▸ WHAT NEEDS TO BE DONE: Taking the line with "discarded. There are" as the first and the line with "koristeći deduktivno zaključivanje." as the last, set down the lines below exactly, pictures excluded.

'''

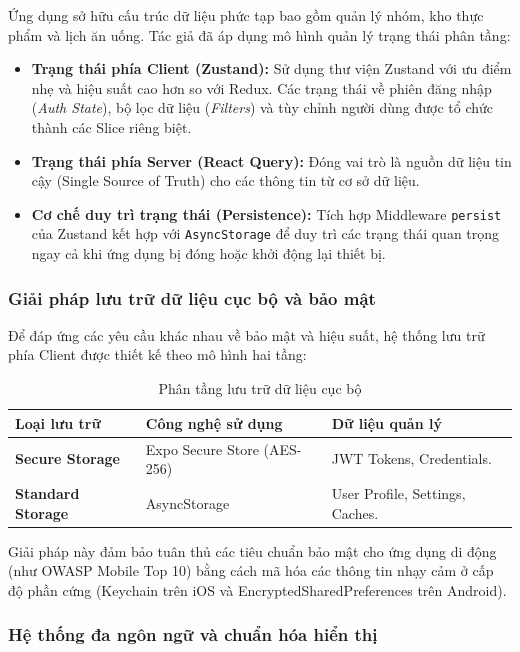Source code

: Ứng dụng sở hữu cấu trúc dữ liệu phức tạp bao gồm quản lý nhóm, kho thực phẩm và lịch ăn uống. Tác giả đã áp dụng mô hình quản lý trạng thái phân tầng:

\begin{itemize}
    \item \textbf{Trạng thái phía Client (Zustand):} Sử dụng thư viện Zustand với ưu điểm nhẹ và hiệu suất cao hơn so với Redux. Các trạng thái về phiên đăng nhập (\textit{Auth State}), bộ lọc dữ liệu (\textit{Filters}) và tùy chỉnh người dùng được tổ chức thành các Slice riêng biệt.
    \item \textbf{Trạng thái phía Server (React Query):} Đóng vai trò là nguồn dữ liệu tin cậy (Single Source of Truth) cho các thông tin từ cơ sở dữ liệu.
    \item \textbf{Cơ chế duy trì trạng thái (Persistence):} Tích hợp Middleware \texttt{persist} của Zustand kết hợp với \texttt{AsyncStorage} để duy trì các trạng thái quan trọng ngay cả khi ứng dụng bị đóng hoặc khởi động lại thiết bị.
\end{itemize}

\subsubsection{Giải pháp lưu trữ dữ liệu cục bộ và bảo mật}

Để đáp ứng các yêu cầu khác nhau về bảo mật và hiệu suất, hệ thống lưu trữ phía Client được thiết kế theo mô hình hai tầng:

\begin{table}[ht]
\centering
\begin{tabular}{|l|l|l|}
\hline
\textbf{Loại lưu trữ} & \textbf{Công nghệ sử dụng} & \textbf{Dữ liệu quản lý} \\ \hline
\textbf{Secure Storage} & Expo Secure Store (AES-256) & JWT Tokens, Credentials. \\ \hline
\textbf{Standard Storage} & AsyncStorage & User Profile, Settings, Caches. \\ \hline
\end{tabular}
\caption{Phân tầng lưu trữ dữ liệu cục bộ}
\end{table}

Giải pháp này đảm bảo tuân thủ các tiêu chuẩn bảo mật cho ứng dụng di động (như OWASP Mobile Top 10) bằng cách mã hóa các thông tin nhạy cảm ở cấp độ phần cứng (Keychain trên iOS và EncryptedSharedPreferences trên Android).

\subsubsection{Hệ thống đa ngôn ngữ và chuẩn hóa hiển thị}

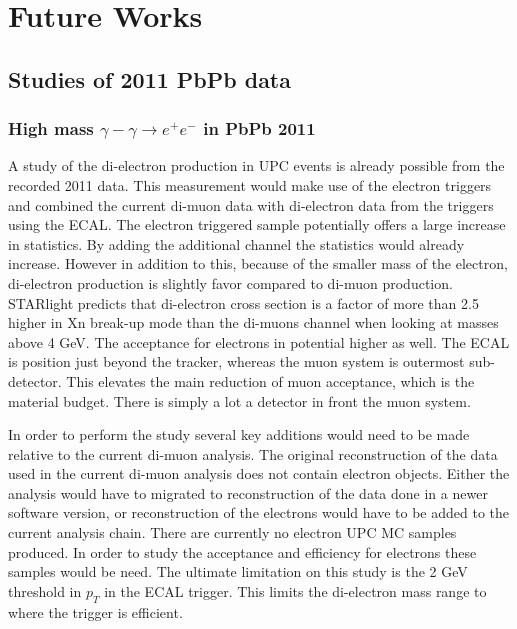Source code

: \chapter{Future Works}  
  \section{Studies of 2011 PbPb data}

    \subsection{High mass $\gamma-\gamma \rightarrow e^{+} e^{-}$  in PbPb 2011}
      A study of the di-electron production in UPC events is already possible 
  from the recorded 2011 data. 
      This measurement would make use of the electron triggers and combined the 
  current di-muon data with di-electron data from the triggers using the
  ECAL. 
      The electron triggered sample potentially offers a large increase in 
  statistics. 
      By adding the additional channel the statistics would already increase.
      However in addition to this, because of the smaller mass of the electron,
  di-electron production is slightly favor compared to di-muon 
  production.
      STARlight predicts that di-electron cross section is a factor of more than 
  2.5 higher in Xn break-up mode than the di-muons channel when looking 
  at masses above 4 GeV.
      The acceptance for electrons in potential higher as well. 
      The ECAL is position just beyond the tracker, whereas the muon system is 
  outermost sub-detector. 
      This elevates the main reduction of muon acceptance, which is the material
  budget. 
      There is simply a lot a detector in front the muon system.

      In order to perform the study several key additions would need to be made
  relative to the current di-muon analysis. 
      The original reconstruction of the data used in the current di-muon 
  analysis does not contain electron objects. 
      Either the analysis would have to migrated to reconstruction of the data
  done in a newer software version, or reconstruction of the electrons 
  would have to be added to the current analysis chain. 
      There are currently no electron UPC MC samples produced. 
      In order to study the acceptance and efficiency for electrons these samples
  would be need. 
      The ultimate limitation on this study is the 2 GeV threshold in $p_{T}$ in
  the ECAL trigger. 
      This limits the di-electron mass range to where the trigger is efficient. 

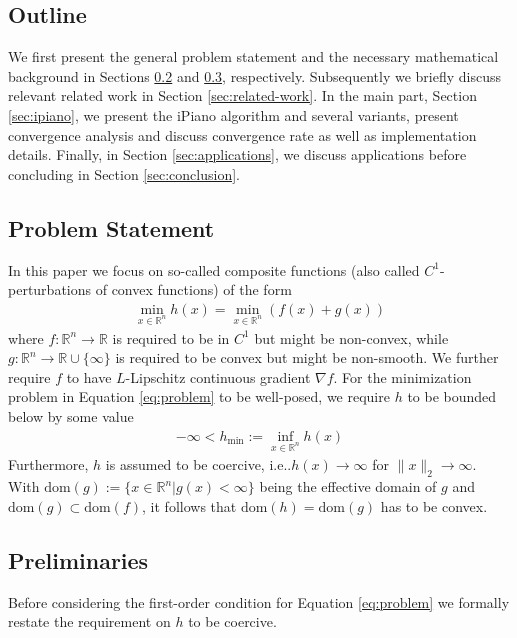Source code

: \documentclass[onecolumn,final,a4paper,13pt,reqno]{siamart}
\makeatletter
\DeclareRobustCommand\onedot{\futurelet\@let@token\@onedot}
\def\@onedot{\ifx\@let@token.\else.\null\fi\xspace}
\def\ie{{i.e}\onedot} \def\Ie{{I.e}\onedot}
\def\dom{\text{dom}}
\makeatother
\begin{document}
\subsection{Outline} We first present the general problem statement and the necessary mathematical background in Sections \ref{subsec:problem} and \ref{subsec:preliminaries}, respectively. Subsequently we briefly discuss relevant related work in Section \ref{sec:related-work}. In the main part, Section \ref{sec:ipiano}, we present the iPiano algorithm and several variants, present convergence analysis and discuss convergence rate as well as implementation details. Finally, in Section \ref{sec:applications}, we discuss applications before concluding in Section \ref{sec:conclusion}.

\subsection{Problem Statement}
\label{subsec:problem}

In this paper we focus on so-called composite functions (also called $C^1$-perturbations of convex functions) of the form
\begin{align}
	\min_{x \in \mathbb{R}^n} h(x) = \min_{x \in \mathbb{R}^n} (f(x) + g(x))\label{eq:problem}
\end{align}
where $f : \mathbb{R}^n \rightarrow \mathbb{R}$ is required to be in $C^1$ but might be non-convex, while $g : \mathbb{R}^n \rightarrow \mathbb{R} \cup \{\infty\}$ is required to be convex but might be non-smooth. We further require $f$ to have $L$-Lipschitz continuous gradient $\nabla f$. For the minimization problem in Equation \eqref{eq:problem} to be well-posed, we require $h$ to be bounded below by some value
\begin{align}
	-\infty < h_{\min} := \inf _{x \in \mathbb{R}^n} h(x)
\end{align}
Furthermore, $h$ is assumed to be coercive, \ie $h(x) \rightarrow \infty$ for $\|x\|_2 \rightarrow \infty$. With $\dom(g) := \{x \in \mathbb{R}^n | g(x) < \infty\}$ being the effective domain of $g$ and $\dom(g) \subset \dom(f)$, it follows that $\dom(h) = \dom(g)$ has to be convex.

\subsection{Preliminaries}
\label{subsec:preliminaries}

Before considering the first-order condition for Equation \eqref{eq:problem} we formally restate the requirement on $h$ to be coercive.
\end{document}
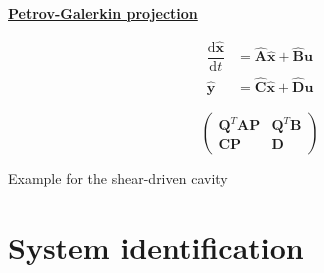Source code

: \documentclass[aspectratio=169, usenames, dvipsnames]{beamer}
\begin{document}
\begin{frame}
  \vfill

  \centering
  \underline{\textbf{Petrov-Galerkin projection}}

  \bigskip

  \begin{overprint}
    \Large
    \[
    \begin{aligned}
      \dfrac{\mathrm{d} \hat{\bm{x}}}{\mathrm{d}t} & = \hat{\bm{A}} \hat{\bm{x}} + \hat{\bm{B}} \bm{u} \\
      \hat{\bm{y}} & = \hat{\bm{C}} \hat{\bm{x}} + \hat{\bm{D}} \bm{u}
    \end{aligned}
    \]

    \Large
    \[\left(
    \begin{array}{c|c}
      \bm{Q}^T \bm{A} \bm{P} & \bm{Q}^T \bm{B} \\
      \hline
      \bm{C} \bm{P} & \bm{D}
    \end{array}
    \right)
    \]

  \end{overprint}

  \vfill
\end{frame}

\begin{frame}
  Example for the shear-driven cavity
\end{frame}










\section{System identification}
\begin{frame}
  \sectionpage
\end{frame}

\begin{frame}
  \vfill

  \vfill
\end{frame}
\end{document}

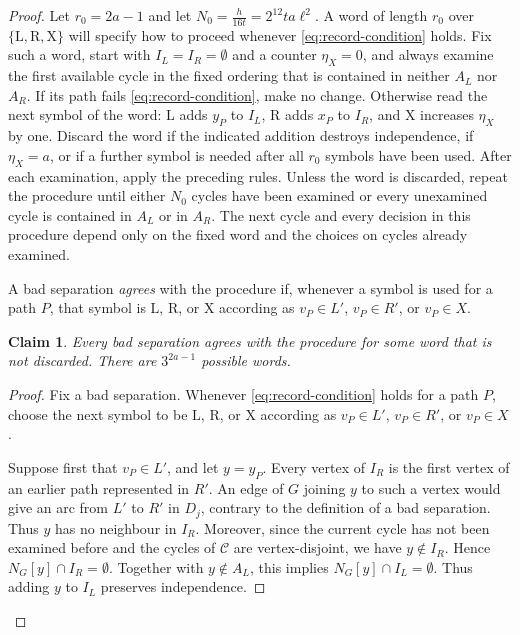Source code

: \documentclass[11pt,a4paper]{article}
\newtheorem{claim}{Claim}
\theoremstyle{remark}
\numberwithin{equation}{section}
\newcommand{\calC}{\mathcal{C}}
\begin{document}
\begin{proof}
		Let $r_0=2a-1$ and let $N_0=\frac{h}{16t}=2^{12}ta\ell^2$.
		A word of length $r_0$ over $\{\mathrm{L},\mathrm{R},\mathrm{X}\}$ will specify how
		to proceed whenever \eqref{eq:record-condition} holds.
		Fix such a word, start with $I_L=I_R=\emptyset$ and a counter $\eta_X=0$, and always
		examine the first available cycle in the fixed ordering that is contained in
		neither $A_L$ nor $A_R$.
		If its path fails \eqref{eq:record-condition}, make no change.
		Otherwise read the next symbol of the word: $\mathrm{L}$ adds $y_P$ to $I_L$,
		$\mathrm{R}$ adds $x_P$ to $I_R$, and $\mathrm{X}$ increases $\eta_X$ by one.
		Discard the word if the indicated addition destroys independence, if $\eta_X=a$, or
		if a further symbol is needed after all $r_0$ symbols have been used.
		After each examination, apply the preceding rules. Unless the word is
		discarded, repeat the procedure until either $N_0$ cycles have been examined
		or every unexamined cycle is contained in $A_L$ or in $A_R$.
		The next cycle and every decision in this procedure depend only on the fixed
		word and the choices on cycles already examined.
		
		A bad separation \emph{agrees} with the procedure if, whenever a symbol is
		used for a path $P$, that symbol is $\mathrm{L}$, $\mathrm{R}$, or $\mathrm{X}$
		according as $v_P\in L'$, $v_P\in R'$, or $v_P\in X$.
		
		\begin{claim}\label{cl:records}
			Every bad separation agrees with the procedure for some word that is not
			discarded. There are $3^{2a-1}$ possible words.
		\end{claim}
		
		\begin{proof}
			Fix a bad separation. Whenever \eqref{eq:record-condition} holds for a path
			$P$, choose the next symbol to be $\mathrm{L}$, $\mathrm{R}$, or $\mathrm{X}$
			according as $v_P\in L'$, $v_P\in R'$, or $v_P\in X$.
			
			Suppose first that $v_P\in L'$, and let $y=y_P$. Every vertex of $I_R$ is
			the first vertex of an earlier path represented in $R'$. An edge of $G$
			joining $y$ to such a vertex would give an arc from $L'$ to $R'$ in $D_j$,
			contrary to the definition of a bad separation. Thus $y$ has no neighbour in $I_R$.
			Moreover, since the current cycle has not been examined before and the cycles
			of $\calC$ are vertex-disjoint, we have $y\notin I_R$. Hence
			$N_G[y]\cap I_R=\emptyset$. Together with $y\notin A_L$, this implies
			$N_G[y]\cap I_L=\emptyset$. Thus adding $y$ to $I_L$ preserves independence.
			

\end{proof}
\end{proof}
\end{document}
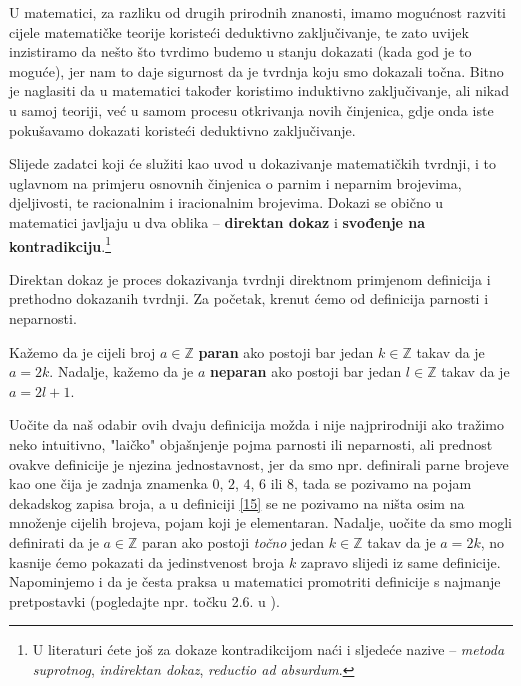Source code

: U matematici, za razliku od drugih prirodnih znanosti, imamo mogućnost razviti cijele matematičke teorije koristeći deduktivno zaključivanje, te zato uvijek inzistiramo da nešto što tvrdimo budemo u stanju dokazati (kada god je to moguće), jer nam to daje sigurnost da je tvrdnja koju smo dokazali točna. Bitno je naglasiti da u matematici također koristimo induktivno zaključivanje, ali nikad u samoj teoriji, već u samom procesu otkrivanja novih činjenica, gdje onda iste pokušavamo dokazati koristeći deduktivno zaključivanje. 

Slijede zadatci koji će služiti kao uvod u dokazivanje matematičkih tvrdnji, i to uglavnom na primjeru osnovnih činjenica o parnim i neparnim brojevima, djeljivosti, te racionalnim i iracionalnim brojevima. Dokazi se obično u matematici javljaju u dva oblika -- \textbf{direktan dokaz} i \textbf{svođenje na kontradikciju}.\footnote{U literaturi ćete još za dokaze kontradikcijom naći i sljedeće nazive -- \textit{metoda suprotnog}, \textit{indirektan dokaz}, \textit{reductio ad absurdum}.}

Direktan dokaz je proces dokazivanja tvrdnji direktnom primjenom definicija i prethodno dokazanih tvrdnji. Za početak, krenut ćemo od definicija parnosti i neparnosti.

\begin{definition}
\label{15}
Kažemo da je cijeli broj \(a\in \mathbb{Z}\) \textbf{paran} ako postoji bar jedan \(k\in \mathbb{Z}\) takav da je \(a=2k\). Nadalje, kažemo da je \(a\) \textbf{neparan} ako postoji bar jedan \(l\in \mathbb{Z}\) takav da je \(a=2l+1\).
\end{definition}

Uočite da naš odabir ovih dvaju definicija možda i nije najprirodniji ako tražimo neko intuitivno, "laičko" objašnjenje pojma parnosti ili neparnosti, ali prednost ovakve definicije je njezina jednostavnost, jer da smo npr. definirali parne brojeve kao one čija je zadnja znamenka \(0\), \(2\), \(4\), \(6\) ili \(8\), tada se pozivamo na pojam dekadskog zapisa broja, a u definiciji \ref{15} se ne pozivamo na ništa osim na množenje cijelih brojeva, pojam koji je elementaran. Nadalje, uočite da smo mogli definirati da je \(a\in \mathbb{Z}\) paran ako postoji \textit{točno} jedan \(k\in \mathbb{Z}\) takav da je \(a=2k\), no kasnije ćemo pokazati da jedinstvenost broja \(k\) zapravo slijedi iz same definicije. Napominjemo i da je česta praksa u matematici promotriti definicije s najmanje pretpostavki (pogledajte npr. točku 2.6. u \cite{2}).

'''

▸ ANSWER TO THIS TASK:
			discarded. There are $3^{2a-1}$ possible words.
		\end{claim}
		
		\begin{proof}
			Fix a bad separation. Whenever \eqref{eq:record-condition} holds for a path
			$P$, choose the next symbol to be $\mathrm{L}$, $\mathrm{R}$, or $\mathrm{X}$
			according as $v_P\in L'$, $v_P\in R'$, or $v_P\in X$.
			
			Suppose first that $v_P\in L'$, and let $y=y_P$. Every vertex of $I_R$ is
			the first vertex of an earlier path represented in $R'$. An edge of $G$
			joining $y$ to such a vertex would give an arc from $L'$ to $R'$ in $D_j$,
			contrary to the definition of a bad separation. Thus $y$ has no neighbour in $I_R$.
			Moreover, since the current cycle has not been examined before and the cycles
			of $\calC$ are vertex-disjoint, we have $y\notin I_R$. Hence
			$N_G[y]\cap I_R=\emptyset$. Together with $y\notin A_L$, this implies
			$N_G[y]\cap I_L=\emptyset$. Thus adding $y$ to $I_L$ preserves independence.
			

\end{proof}
\end{proof}
\end{document}
Source code

: U matematici, za razliku od drugih prirodnih znanosti, imamo mogućnost razviti cijele matematičke teorije koristeći deduktivno zaključivanje, te zato uvijek inzistiramo da nešto što tvrdimo budemo u stanju dokazati (kada god je to moguće), jer nam to daje sigurnost da je tvrdnja koju smo dokazali točna. Bitno je naglasiti da u matematici također koristimo induktivno zaključivanje, ali nikad u samoj teoriji, već u samom procesu otkrivanja novih činjenica, gdje onda iste pokušavamo dokazati koristeći deduktivno zaključivanje. 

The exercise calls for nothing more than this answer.